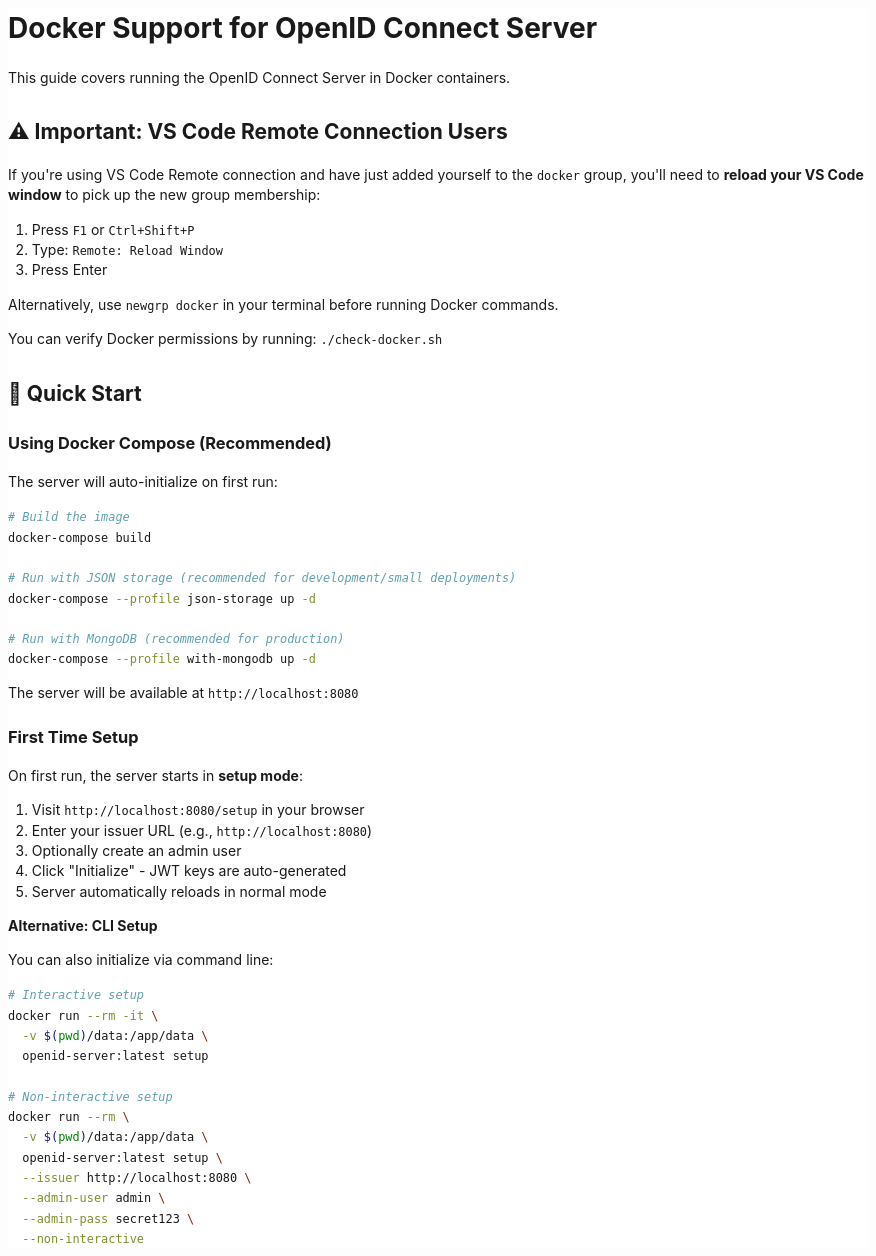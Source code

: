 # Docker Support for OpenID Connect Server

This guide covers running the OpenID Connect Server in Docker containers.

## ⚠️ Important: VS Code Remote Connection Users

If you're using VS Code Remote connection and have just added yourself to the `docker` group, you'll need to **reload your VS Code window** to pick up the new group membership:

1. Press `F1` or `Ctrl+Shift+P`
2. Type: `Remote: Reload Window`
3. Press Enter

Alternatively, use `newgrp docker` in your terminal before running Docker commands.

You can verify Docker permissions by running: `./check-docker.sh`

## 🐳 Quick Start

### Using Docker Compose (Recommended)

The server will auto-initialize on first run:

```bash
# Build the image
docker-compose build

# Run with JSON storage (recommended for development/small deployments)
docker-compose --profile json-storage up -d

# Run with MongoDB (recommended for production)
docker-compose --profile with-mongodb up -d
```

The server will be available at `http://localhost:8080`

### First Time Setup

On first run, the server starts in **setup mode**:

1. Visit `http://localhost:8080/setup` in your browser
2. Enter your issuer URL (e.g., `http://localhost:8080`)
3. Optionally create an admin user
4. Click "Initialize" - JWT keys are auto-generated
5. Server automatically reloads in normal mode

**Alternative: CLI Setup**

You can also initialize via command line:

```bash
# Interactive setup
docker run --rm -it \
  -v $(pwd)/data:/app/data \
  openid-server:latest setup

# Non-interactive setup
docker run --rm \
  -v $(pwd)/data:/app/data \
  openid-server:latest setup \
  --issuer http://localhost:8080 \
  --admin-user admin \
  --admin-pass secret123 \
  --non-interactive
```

* **ASSIGNED TASK**
Your answer should be the lines above from the one containing "The server will be" through the one containing "keys are auto-generated", copied exactly and with both ends kept.

* **SOLUTION TO THIS PROBLEM**
The server will be available at `http://localhost:8080`

### First Time Setup

On first run, the server starts in **setup mode**:

1. Visit `http://localhost:8080/setup` in your browser
2. Enter your issuer URL (e.g., `http://localhost:8080`)
3. Optionally create an admin user
4. Click "Initialize" - JWT keys are auto-generated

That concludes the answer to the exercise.